Nos grèves s’invitent dans leur présidentielle. – Arguments pour la lutte sociale (aplutsoc.org)

Après la journée d’action interprofessionnelle du 5 octobre, les directions confédérales ont fait une pause de quatre mois dans le calendrier des temps forts ritualisés. Nombre de bureaucrates et de grenouilles d’appareils se sont tout à coup sentis abandonnés. Désorientés, n’osant même pas réclamer une grande journée fourre-tout dans leurs unions départementales ou une petite journée catégorielle dans leurs commissions fédérales. Perplexité dans les instances.

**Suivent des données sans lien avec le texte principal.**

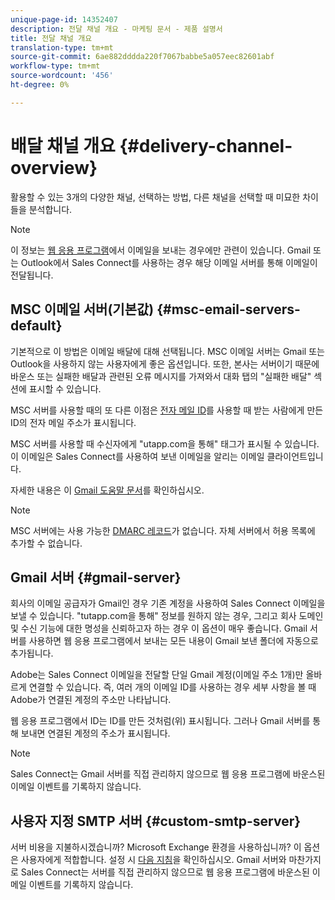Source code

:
 ```yaml
---
unique-page-id: 14352407
description: 전달 채널 개요 - 마케팅 문서 - 제품 설명서
title: 전달 채널 개요
translation-type: tm+mt
source-git-commit: 6ae882dddda220f7067babbe5a057eec82601abf
workflow-type: tm+mt
source-wordcount: '456'
ht-degree: 0%

---
```



# 배달 채널 개요 {#delivery-channel-overview}

활용할 수 있는 3개의 다양한 채널, 선택하는 방법, 다른 채널을 선택할 때 미묘한 차이들을 분석합니다.

>[!NOTE]
>
>이 정보는 [웹 응용 프로그램](https://toutapp.com/login)에서 이메일을 보내는 경우에만 관련이 있습니다. Gmail 또는 Outlook에서 Sales Connect를 사용하는 경우 해당 이메일 서버를 통해 이메일이 전달됩니다.

## MSC 이메일 서버(기본값) {#msc-email-servers-default}

기본적으로 이 방법은 이메일 배달에 대해 선택됩니다. MSC 이메일 서버는 Gmail 또는 Outlook을 사용하지 않는 사용자에게 좋은 옵션입니다. 또한, 본사는 서버이기 때문에 바운스 또는 실패한 배달과 관련된 오류 메시지를 가져와서 대화 탭의 &quot;실패한 배달&quot; 섹션에 표시할 수 있습니다.

MSC 서버를 사용할 때의 또 다른 이점은 [전자 메일 ID](/help/marketo/product-docs/marketo-sales-connect/getting-started/email-settings/add-identity.md)를 사용할 때 받는 사람에게 만든 ID의 전자 메일 주소가 표시됩니다.

MSC 서버를 사용할 때 수신자에게 &quot;utapp.com을 통해&quot; 태그가 표시될 수 있습니다. 이 이메일은 Sales Connect를 사용하여 보낸 이메일을 알리는 이메일 클라이언트입니다.

자세한 내용은 이 [Gmail 도움말 문서](https://support.google.com/mail/answer/1311182?hl=en)를 확인하십시오.

>[!NOTE]
>
>MSC 서버에는 사용 가능한 [DMARC 레코드](https://dmarc.org/)가 없습니다. 자체 서버에서 허용 목록에 추가할 수 없습니다.

## Gmail 서버 {#gmail-server}

회사의 이메일 공급자가 Gmail인 경우 기존 계정을 사용하여 Sales Connect 이메일을 보낼 수 있습니다. &quot;tutapp.com을 통해&quot; 정보를 원하지 않는 경우, 그리고 회사 도메인 및 수신 기능에 대한 명성을 신뢰하고자 하는 경우 이 옵션이 매우 좋습니다. Gmail 서버를 사용하면 웹 응용 프로그램에서 보내는 모든 내용이 Gmail 보낸 폴더에 자동으로 추가됩니다.

Adobe는 Sales Connect 이메일을 전달할 단일 Gmail 계정(이메일 주소 1개)만 올바르게 연결할 수 있습니다. 즉, 여러 개의 이메일 ID를 사용하는 경우 세부 사항을 볼 때 Adobe가 연결된 계정의 주소만 나타납니다.

웹 응용 프로그램에서 ID는 ID를 만든 것처럼(위) 표시됩니다. 그러나 Gmail 서버를 통해 보내면 연결된 계정의 주소가 표시됩니다.

>[!NOTE]
>
>Sales Connect는 Gmail 서버를 직접 관리하지 않으므로 웹 응용 프로그램에 바운스된 이메일 이벤트를 기록하지 않습니다.

## 사용자 지정 SMTP 서버 {#custom-smtp-server}

서버 비용을 지불하시겠습니까? Microsoft Exchange 환경을 사용하십니까? 이 옵션은 사용자에게 적합합니다. 설정 시 [다음 지침](https://docs.marketo.com/x/zYTS)을 확인하십시오. Gmail 서버와 마찬가지로 Sales Connect는 서버를 직접 관리하지 않으므로 웹 응용 프로그램에 바운스된 이메일 이벤트를 기록하지 않습니다.
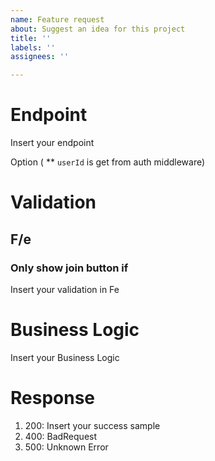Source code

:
 ```yaml
---
name: Feature request
about: Suggest an idea for this project
title: ''
labels: ''
assignees: ''

---
```


# Endpoint
Insert your endpoint

Option ( ** `userId` is get from auth middleware)

# Validation
## F/e
### Only show join button if 
Insert your validation in Fe

# Business Logic
Insert your Business Logic  

# Response
1. 200: Insert your success sample
2. 400: BadRequest
3. 500: Unknown Error
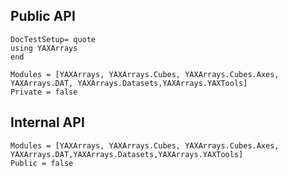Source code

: ## Public API
```@meta
DocTestSetup= quote
using YAXArrays
end
```

```@autodocs
Modules = [YAXArrays, YAXArrays.Cubes, YAXArrays.Cubes.Axes, YAXArrays.DAT, YAXArrays.Datasets,YAXArrays.YAXTools]
Private = false
```

## Internal API
```@autodocs
Modules = [YAXArrays, YAXArrays.Cubes, YAXArrays.Cubes.Axes, YAXArrays.DAT,YAXArrays.Datasets,YAXArrays.YAXTools]
Public = false
```
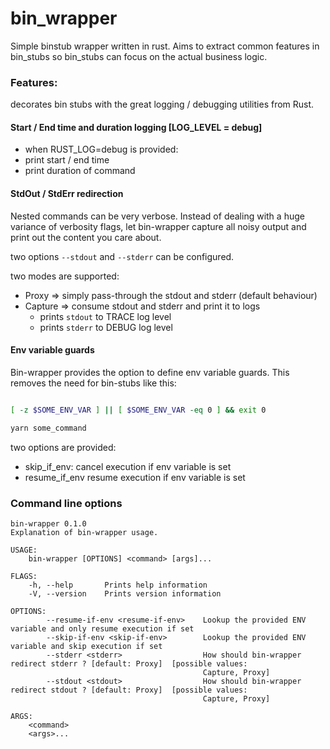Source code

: # bin_wrapper

Simple binstub wrapper written in rust.
Aims to extract common features in bin_stubs so bin_stubs can focus on the actual business logic.

### Features:

decorates bin stubs with the great logging / debugging utilities from Rust.

#### Start / End time and duration logging [LOG_LEVEL = debug]
- when RUST_LOG=debug is provided:
 - print start / end time
 - print duration of command

#### StdOut / StdErr redirection

Nested commands can be very verbose. Instead of dealing with a huge variance of verbosity flags, let bin-wrapper capture all noisy output and print out the content you care about.

two options `--stdout` and `--stderr` can be configured.

two modes are supported:
- Proxy => simply pass-through the stdout and stderr (default behaviour)
- Capture => consume stdout and stderr and print it to logs
  - prints `stdout` to TRACE log level
  - prints `stderr` to DEBUG log level

#### Env variable guards

Bin-wrapper provides the option to define env variable guards.
This removes the need for bin-stubs like this:


```sh

[ -z $SOME_ENV_VAR ] || [ $SOME_ENV_VAR -eq 0 ] && exit 0

yarn some_command
```

two options are provided:

 - skip_if_env: cancel execution if env variable is set
 - resume_if_env resume execution if env variable is set


### Command line options

```
bin-wrapper 0.1.0
Explanation of bin-wrapper usage.

USAGE:
    bin-wrapper [OPTIONS] <command> [args]...

FLAGS:
    -h, --help       Prints help information
    -V, --version    Prints version information

OPTIONS:
        --resume-if-env <resume-if-env>    Lookup the provided ENV variable and only resume execution if set
        --skip-if-env <skip-if-env>        Lookup the provided ENV variable and skip execution if set
        --stderr <stderr>                  How should bin-wrapper redirect stderr ? [default: Proxy]  [possible values:
                                           Capture, Proxy]
        --stdout <stdout>                  How should bin-wrapper redirect stdout ? [default: Proxy]  [possible values:
                                           Capture, Proxy]

ARGS:
    <command>
    <args>...
```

Faut-il y voir un rapport de causalité ? Le fait est là : en l’absence des produits de remplacement, les salariés dans de très nombreuses entreprises ont, pendant ces derniers mois, choisi la vraie lutte, la grève, la vraie avec des revendications salariales ou de maintien des emplois, mais de plus en plus de revendications d’augmentation de salaires, sur lesquelles ils veulent gagner – d’autant plus que la hausse des prix des produits de première nécessité est là et bien là … Des grèves qui peuvent durer, qui peuvent s’étendre, qui peuvent gagner.

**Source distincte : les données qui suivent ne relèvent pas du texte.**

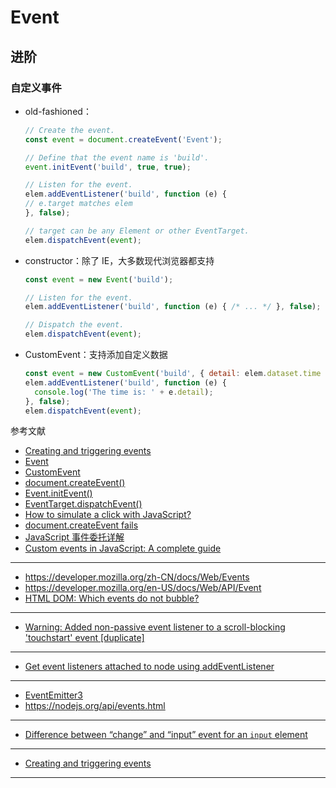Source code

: # Event

## 进阶

### 自定义事件

- old-fashioned：

    ```js
    // Create the event.
    const event = document.createEvent('Event');

    // Define that the event name is 'build'.
    event.initEvent('build', true, true);

    // Listen for the event.
    elem.addEventListener('build', function (e) {
    // e.target matches elem
    }, false);

    // target can be any Element or other EventTarget.
    elem.dispatchEvent(event);
    ```

- constructor：除了 IE，大多数现代浏览器都支持

    ```js
    const event = new Event('build');

    // Listen for the event.
    elem.addEventListener('build', function (e) { /* ... */ }, false);

    // Dispatch the event.
    elem.dispatchEvent(event);
    ```

- CustomEvent：支持添加自定义数据

    ```js
    const event = new CustomEvent('build', { detail: elem.dataset.time });
    elem.addEventListener('build', function (e) {
      console.log('The time is: ' + e.detail);
    }, false);
    elem.dispatchEvent(event);
    ```

参考文献

- [Creating and triggering events](https://developer.mozilla.org/en-US/docs/Web/Guide/Events/Creating_and_triggering_events)
- [Event](https://developer.mozilla.org/en-US/docs/Web/API/Event)
- [Custom​Event](https://developer.mozilla.org/en-US/docs/Web/API/CustomEvent)
- [document.createEvent()](https://developer.mozilla.org/en-US/docs/Web/API/Document/createEvent)
- [Event.initEvent()](https://developer.mozilla.org/en-US/docs/Web/API/Event/initEvent)
- [EventTarget.dispatchEvent()](https://developer.mozilla.org/en-US/docs/Web/API/EventTarget/dispatchEvent)
- [How to simulate a click with JavaScript?](https://stackoverflow.com/questions/2705583/how-to-simulate-a-click-with-javascript)
- [document.createEvent fails](https://stackoverflow.com/questions/4645724/document-createevent-fails)
- [JavaScript 事件委托详解](https://zhuanlan.zhihu.com/p/26536815)
- [Custom events in JavaScript: A complete guide](https://blog.logrocket.com/custom-events-in-javascript-a-complete-guide/#how-do-javascript-custom-events-work)

---


- https://developer.mozilla.org/zh-CN/docs/Web/Events
- https://developer.mozilla.org/en-US/docs/Web/API/Event
- [HTML DOM: Which events do not bubble?](https://stackoverflow.com/questions/5574207/html-dom-which-events-do-not-bubble)

---

- [Warning: Added non-passive event listener to a scroll-blocking 'touchstart' event [duplicate]](https://stackoverflow.com/questions/46542428/warning-added-non-passive-event-listener-to-a-scroll-blocking-touchstart-even)

---

- [Get event listeners attached to node using addEventListener](https://stackoverflow.com/questions/9046741/get-event-listeners-attached-to-node-using-addeventlistener)

---

- [EventEmitter3](https://github.com/primus/eventemitter3)
- https://nodejs.org/api/events.html

---

- [Difference between “change” and “input” event for an `input` element](https://stackoverflow.com/questions/17047497/difference-between-change-and-input-event-for-an-input-element)


---

- [Creating and triggering events](https://developer.mozilla.org/en-US/docs/Web/Events/Creating_and_triggering_events)

---
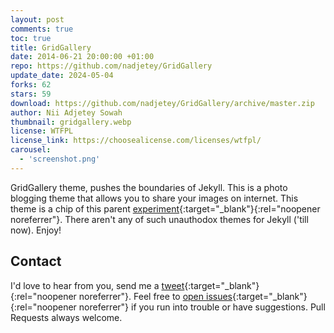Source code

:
 ```yaml
---
layout: post
comments: true
toc: true
title: GridGallery
date: 2014-06-21 20:00:00 +01:00
repo: https://github.com/nadjetey/GridGallery
update_date: 2024-05-04
forks: 62
stars: 59
download: https://github.com/nadjetey/GridGallery/archive/master.zip
author: Nii Adjetey Sowah
thumbnail: gridgallery.webp
license: WTFPL
license_link: https://choosealicense.com/licenses/wtfpl/
carousel:
  - 'screenshot.png'
---
```


GridGallery theme, pushes the boundaries of Jekyll. This is a photo blogging theme that allows you to share your images on internet. This theme is a chip of this parent [experiment](https://github.com/codrops/GridGallery){:target="_blank"}{:rel="noopener noreferrer"}. There aren't any of such unauthodox themes for Jekyll ('till now). Enjoy!

## Contact

I'd love to hear from you, send me a [tweet](https://twitter.com/_nadjetey){:target="_blank"}{:rel="noopener noreferrer"}. Feel free to [open issues](https://github.com/nadjetey/GridGallery/issues/new){:target="_blank"}{:rel="noopener noreferrer"} if you run into trouble or have suggestions. Pull Requests always welcome.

Dassault Aviation, STEF, Arkema (13 sites), Enedis, Alstom, Michelin, Framatome, Eiffage, Arcelor Mittal (7sites), Air liquide, CEA, Constellium (Issoire), Naval Group (Cherbourg), Sanofi, Transdev (Dordogne et Corrèze): en grève pour les salaires.

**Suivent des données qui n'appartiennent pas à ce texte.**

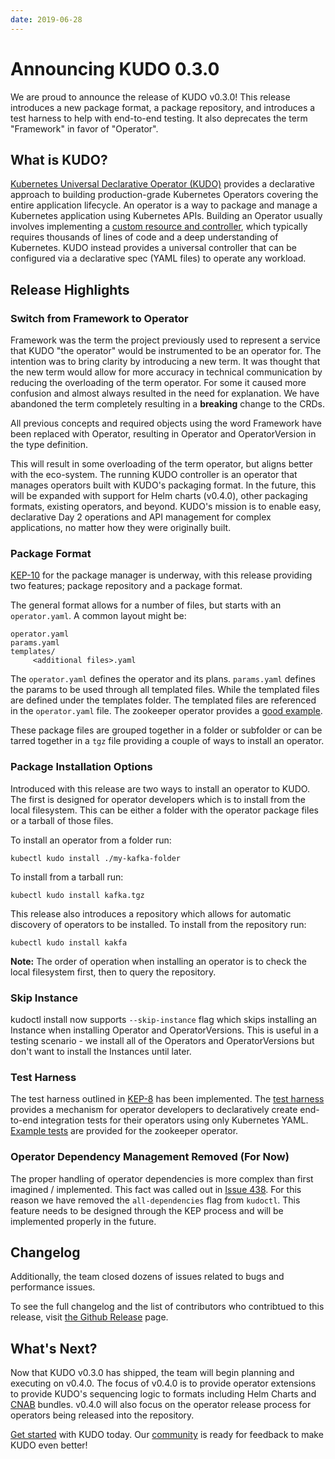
 ```yaml
---
date: 2019-06-28
---
```


# Announcing KUDO 0.3.0

We are proud to announce the release of KUDO v0.3.0! This release introduces a new package format, a package repository, and introduces a test harness to help with end-to-end testing. It also deprecates the term "Framework" in favor of "Operator".

<!-- more -->

## What is KUDO?

[Kubernetes Universal Declarative Operator (KUDO)](https://github.com/kudobuilder/kudo) provides a declarative approach to building production-grade Kubernetes Operators covering the entire application lifecycle. An operator is a way to package and manage a Kubernetes application using Kubernetes APIs. Building an Operator usually involves implementing a [custom resource and controller](https://kubernetes.io/docs/concepts/extend-kubernetes/api-extension/custom-resources/), which typically requires thousands of lines of code and a deep understanding of Kubernetes. KUDO instead provides a universal controller that can be configured via a declarative spec (YAML files) to operate any workload.

## Release Highlights

### Switch from Framework to Operator
Framework was the term the project previously used to represent a service that KUDO "the operator" would be instrumented to be an operator for. The intention was to bring clarity by introducing a new term. It was thought that the new term would allow for more accuracy in technical communication by reducing the overloading of the term operator. For some it caused more confusion and almost always resulted in the need for explanation. We have abandoned the term completely resulting in a **breaking** change to the CRDs.

All previous concepts and required objects using the word Framework have been replaced with Operator, resulting in Operator and OperatorVersion in the type definition.

This will result in some overloading of the term operator, but aligns better with the eco-system. The running KUDO controller is an operator that manages operators built with KUDO's packaging format. In the future, this will be expanded with support for Helm charts (v0.4.0), other packaging formats, existing operators, and beyond. KUDO's mission is to enable easy, declarative Day 2 operations and API management for complex applications, no matter how they were originally built.

### Package Format

[KEP-10](https://github.com/kudobuilder/kudo/blob/v0.3.0/keps/0010-package-manager.md) for the package manager is underway, with this release providing two features; package repository and a package format.

The general format allows for a number of files, but starts with an `operator.yaml`. A common layout might be:

```
operator.yaml
params.yaml
templates/
     <additional files>.yaml
```
The `operator.yaml` defines the operator and its plans. `params.yaml` defines the params to be used through all templated files. While the templated files are defined under the templates folder. The templated files are referenced in the `operator.yaml` file. The zookeeper operator provides a [good example](https://github.com/kudobuilder/operators/tree/a1f4cf/repository/zookeeper/0.1.0).


These package files are grouped together in a folder or subfolder or can be tarred together in a `tgz` file providing a couple of ways to install an operator.

### Package Installation Options

Introduced with this release are two ways to install an operator to KUDO. The first is designed for operator developers which is to install from the local filesystem. This can be either a folder with the operator package files or a tarball of those files.

To install an operator from a folder run:

`kubectl kudo install ./my-kafka-folder`

To install from a tarball run:

`kubectl kudo install kafka.tgz`

This release also introduces a repository which allows for automatic discovery of operators to be installed. To install from the repository run:

`kubectl kudo install kakfa`

**Note:** The order of operation when installing an operator is to check the local filesystem first, then to query the repository.

### Skip Instance

kudoctl install now supports `--skip-instance` flag which skips installing an Instance when installing Operator and OperatorVersions. This is useful in a testing scenario - we install all of the Operators and OperatorVersions but don't want to install the Instances until later.

### Test Harness
The test harness outlined in [KEP-8](https://github.com/kudobuilder/kudo/blob/v0.3.0/keps/0008-operator-testing.md) has been implemented. The [test harness](../docs/testing.md) provides a mechanism for operator developers to declaratively create end-to-end integration tests for their operators using only Kubernetes YAML. [Example tests](https://github.com/kudobuilder/operators/tree/v0.3.0/repository/zookeeper/tests/zookeeper-upgrade-test) are provided for the zookeeper operator.

### Operator Dependency Management Removed (For Now)
The proper handling of operator dependencies is more complex than first imagined / implemented. This fact was called out in [Issue 438](https://github.com/kudobuilder/kudo/issues/438). For this reason we have removed the `all-dependencies` flag from `kudoctl`. This feature needs to be designed through the KEP process and will be implemented properly in the future.

## Changelog

Additionally, the team closed dozens of issues related to bugs and performance issues.

To see the full changelog and the list of contributors who contribtued to this release, visit [the Github Release](https://github.com/kudobuilder/kudo/releases/tag/v0.3.0) page.

## What's Next?

Now that KUDO v0.3.0 has shipped, the team will begin planning and executing on v0.4.0. The focus of v0.4.0 is to provide operator extensions to provide KUDO's sequencing logic to formats including Helm Charts and [CNAB](https://cnab.io) bundles. v0.4.0 will also focus on the operator release process for operators being released into the repository.

[Get started](../docs/README.md) with KUDO today. Our [community](../community/README.md) is ready for feedback to make KUDO even better!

On verra ou pas un rapport, mais le fait est là : c’est pendant ce long silence des confédérations, à peine troublé par la manifestation nationale des retraités, que se sont développées dans tout le pays des grèves jusqu’à satisfaction ou des grèves reconductibles. Cette vague de grèves prolonge directement la résistance des salariés, notamment de la santé, aux attaques lancées par Macron le 12 juillet dernierC’est quand le silence des directions confédérales occupées ailleurs, les empêche de saboter la lutte des travailleurs qu’elle trouve à s’exprimer au mieux. On en avait déjà eu plusieurs exemples dont le plus récent était les imposantes manifestations anti passe-licenciement dans toutes les villes de France, en plein mois d’aout lorsque les directions syndicales étaient parties en vacances, laissant le 12 juillet, Macron passer à l’offensive contre les soignants. Dès que, l’espace d’un moment, les obstacles posés par les appareils syndicaux se fondent dans les lointains du paysage revendicatif, une combativité intacte s’exprime. Les travailleurs de la fonction publique pourraient bien à leur tour être concernés par l’action pour les salaires, de plus en plus engagée dans la fonction publique territoriale ou chez les plus précaires comme les AESH. Et parfois dans les secteurs inattendus, ou peu connus pour leur tradition de lutte.  

Conforama, Boulanger, Auchan, Carrefour, Sephora, Decathlon, Lidl, Flunch, Labeyrie, Nor Pain (Seine-Maritime), Gavottes (2 sites) Crapie (Vénissieux) Eurovia (4 sites) Aftral (Angers), Colruyt (Jura), Safran (Dijon) Cars Remi (Eure et Loir) LDC Aquitaine, GH Martel : en grève pour les salaires.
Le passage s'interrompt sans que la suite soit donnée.